Work to complete: Set the data down exactly as it stands, and keep its pictures out.

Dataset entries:

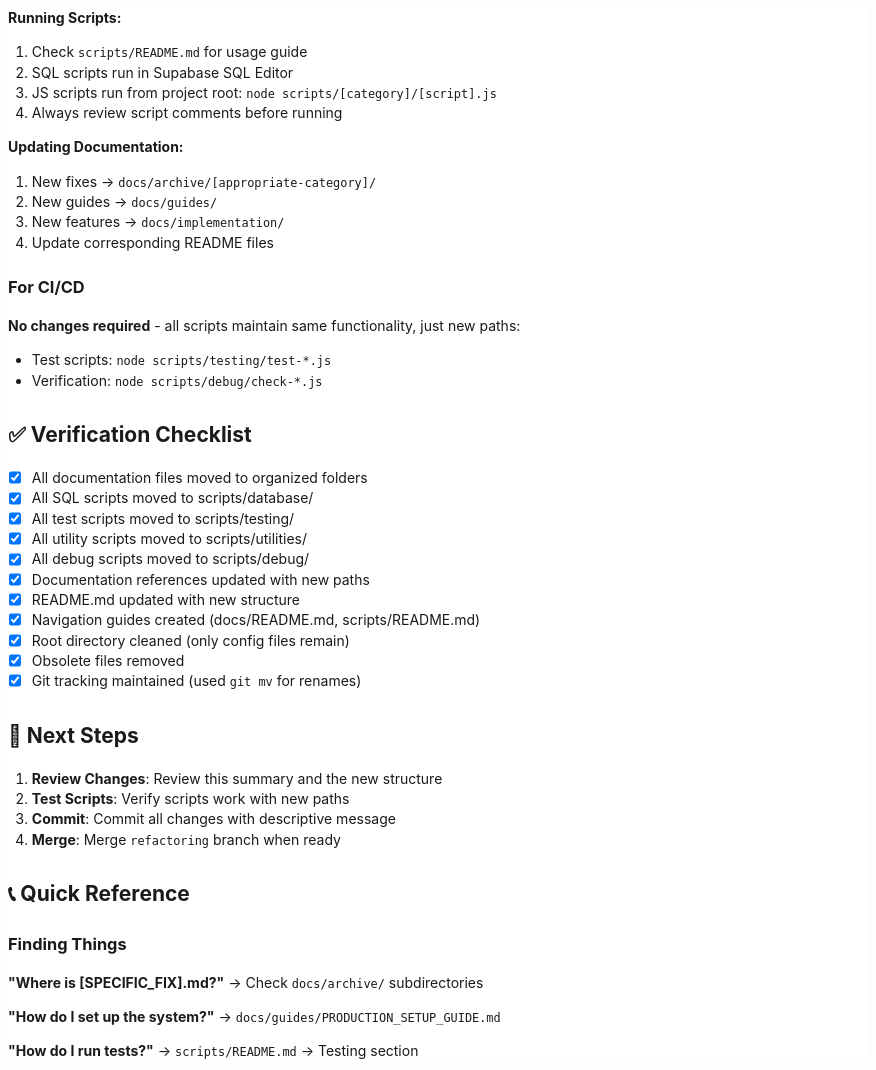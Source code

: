 **Running Scripts:**
1. Check `scripts/README.md` for usage guide
2. SQL scripts run in Supabase SQL Editor
3. JS scripts run from project root: `node scripts/[category]/[script].js`
4. Always review script comments before running

**Updating Documentation:**
1. New fixes → `docs/archive/[appropriate-category]/`
2. New guides → `docs/guides/`
3. New features → `docs/implementation/`
4. Update corresponding README files

### For CI/CD

**No changes required** - all scripts maintain same functionality, just new paths:
- Test scripts: `node scripts/testing/test-*.js`
- Verification: `node scripts/debug/check-*.js`

## ✅ Verification Checklist

- [x] All documentation files moved to organized folders
- [x] All SQL scripts moved to scripts/database/
- [x] All test scripts moved to scripts/testing/
- [x] All utility scripts moved to scripts/utilities/
- [x] All debug scripts moved to scripts/debug/
- [x] Documentation references updated with new paths
- [x] README.md updated with new structure
- [x] Navigation guides created (docs/README.md, scripts/README.md)
- [x] Root directory cleaned (only config files remain)
- [x] Obsolete files removed
- [x] Git tracking maintained (used `git mv` for renames)

## 🚀 Next Steps

1. **Review Changes**: Review this summary and the new structure
2. **Test Scripts**: Verify scripts work with new paths
3. **Commit**: Commit all changes with descriptive message
4. **Merge**: Merge `refactoring` branch when ready

## 📞 Quick Reference

### Finding Things

**"Where is [SPECIFIC_FIX].md?"**
→ Check `docs/archive/` subdirectories

**"How do I set up the system?"**
→ `docs/guides/PRODUCTION_SETUP_GUIDE.md`

**"How do I run tests?"**
→ `scripts/README.md` → Testing section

Result below:
Source code

: **Running Scripts:**
1. Check `scripts/README.md` for usage guide
2. SQL scripts run in Supabase SQL Editor
3. JS scripts run from project root: `node scripts/[category]/[script].js`
4. Always review script comments before running

**Updating Documentation:**
1. New fixes → `docs/archive/[appropriate-category]/`
2. New guides → `docs/guides/`
3. New features → `docs/implementation/`
4. Update corresponding README files

### For CI/CD

**No changes required** - all scripts maintain same functionality, just new paths:
- Test scripts: `node scripts/testing/test-*.js`
- Verification: `node scripts/debug/check-*.js`

## ✅ Verification Checklist

- [x] All documentation files moved to organized folders
- [x] All SQL scripts moved to scripts/database/
- [x] All test scripts moved to scripts/testing/
- [x] All utility scripts moved to scripts/utilities/
- [x] All debug scripts moved to scripts/debug/
- [x] Documentation references updated with new paths
- [x] README.md updated with new structure
- [x] Navigation guides created (docs/README.md, scripts/README.md)
- [x] Root directory cleaned (only config files remain)
- [x] Obsolete files removed
- [x] Git tracking maintained (used `git mv` for renames)

## 🚀 Next Steps

1. **Review Changes**: Review this summary and the new structure
2. **Test Scripts**: Verify scripts work with new paths
3. **Commit**: Commit all changes with descriptive message
4. **Merge**: Merge `refactoring` branch when ready

## 📞 Quick Reference

### Finding Things

**"Where is [SPECIFIC_FIX].md?"**
→ Check `docs/archive/` subdirectories

**"How do I set up the system?"**
→ `docs/guides/PRODUCTION_SETUP_GUIDE.md`

**"How do I run tests?"**
→ `scripts/README.md` → Testing section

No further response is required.